[Instructions to follow] Leave out the pictures, and retype only the lines from the beginning of the material through the line that contains "Blue-white and [Ephara's", including both.

_____

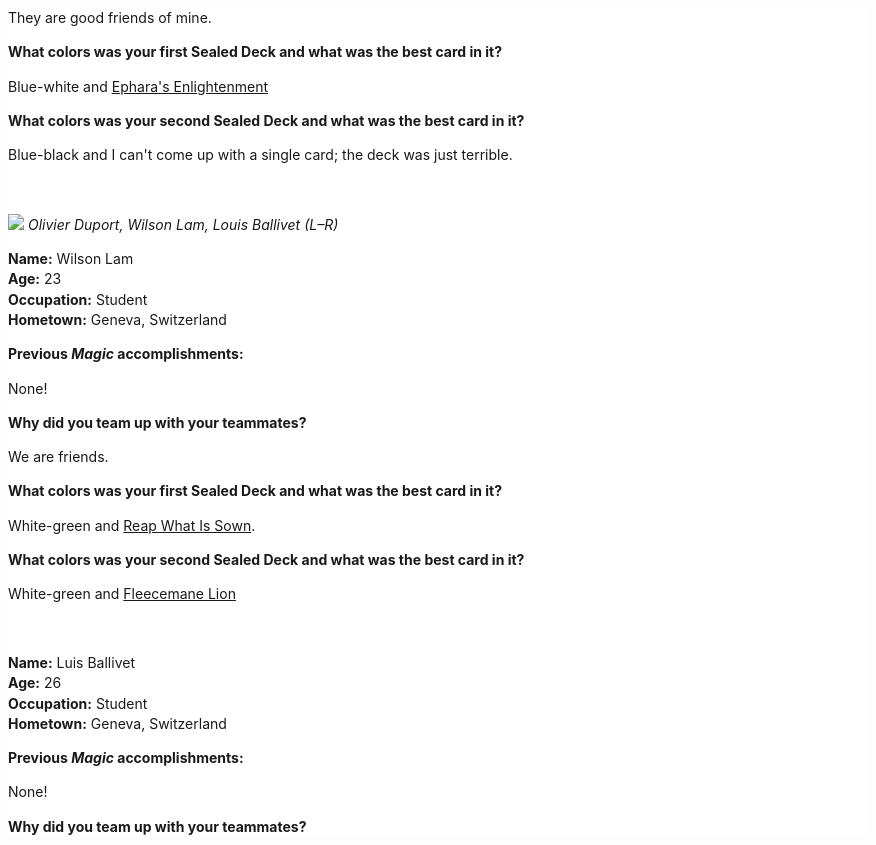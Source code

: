 They are good friends of mine.


**What colors was your first Sealed Deck and what was the best card in it?**  

Blue-white and [Ephara's Enlightenment](https://gatherer.wizards.com/Pages/Card/Details.aspx?name=Ephara%27s+Enlightenment)


**What colors was your second Sealed Deck and what was the best card in it?**  

Blue-black and I can't come up with a single card; the deck was just terrible.


  

 


![](https://media.magic.wizards.com/images/misc/t8_duport-lam-ballivet.jpg)
*Olivier Duport, Wilson Lam, Louis Ballivet (L–R)*

**Name:** Wilson Lam  
**Age:** 23  
**Occupation:** Student  
**Hometown:** Geneva, Switzerland


**Previous *Magic* accomplishments:**   

None!


**Why did you team up with your teammates?**  

We are friends.


**What colors was your first Sealed Deck and what was the best card in it?**  

White-green and [Reap What Is Sown](https://gatherer.wizards.com/Pages/Card/Details.aspx?name=Reap+What+Is+Sown).


**What colors was your second Sealed Deck and what was the best card in it?**  

White-green and [Fleecemane Lion](https://gatherer.wizards.com/Pages/Card/Details.aspx?name=Fleecemane+Lion)


  

 


**Name:** Luis Ballivet  
**Age:** 26  
**Occupation:** Student  
**Hometown:** Geneva, Switzerland


**Previous *Magic* accomplishments:**   

None!


**Why did you team up with your teammates?**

_____

[Answer for this exercise]
Source code

: They are good friends of mine.


**What colors was your first Sealed Deck and what was the best card in it?**  

Blue-white and [Ephara's Enlightenment](https://gatherer.wizards.com/Pages/Card/Details.aspx?name=Ephara%27s+Enlightenment)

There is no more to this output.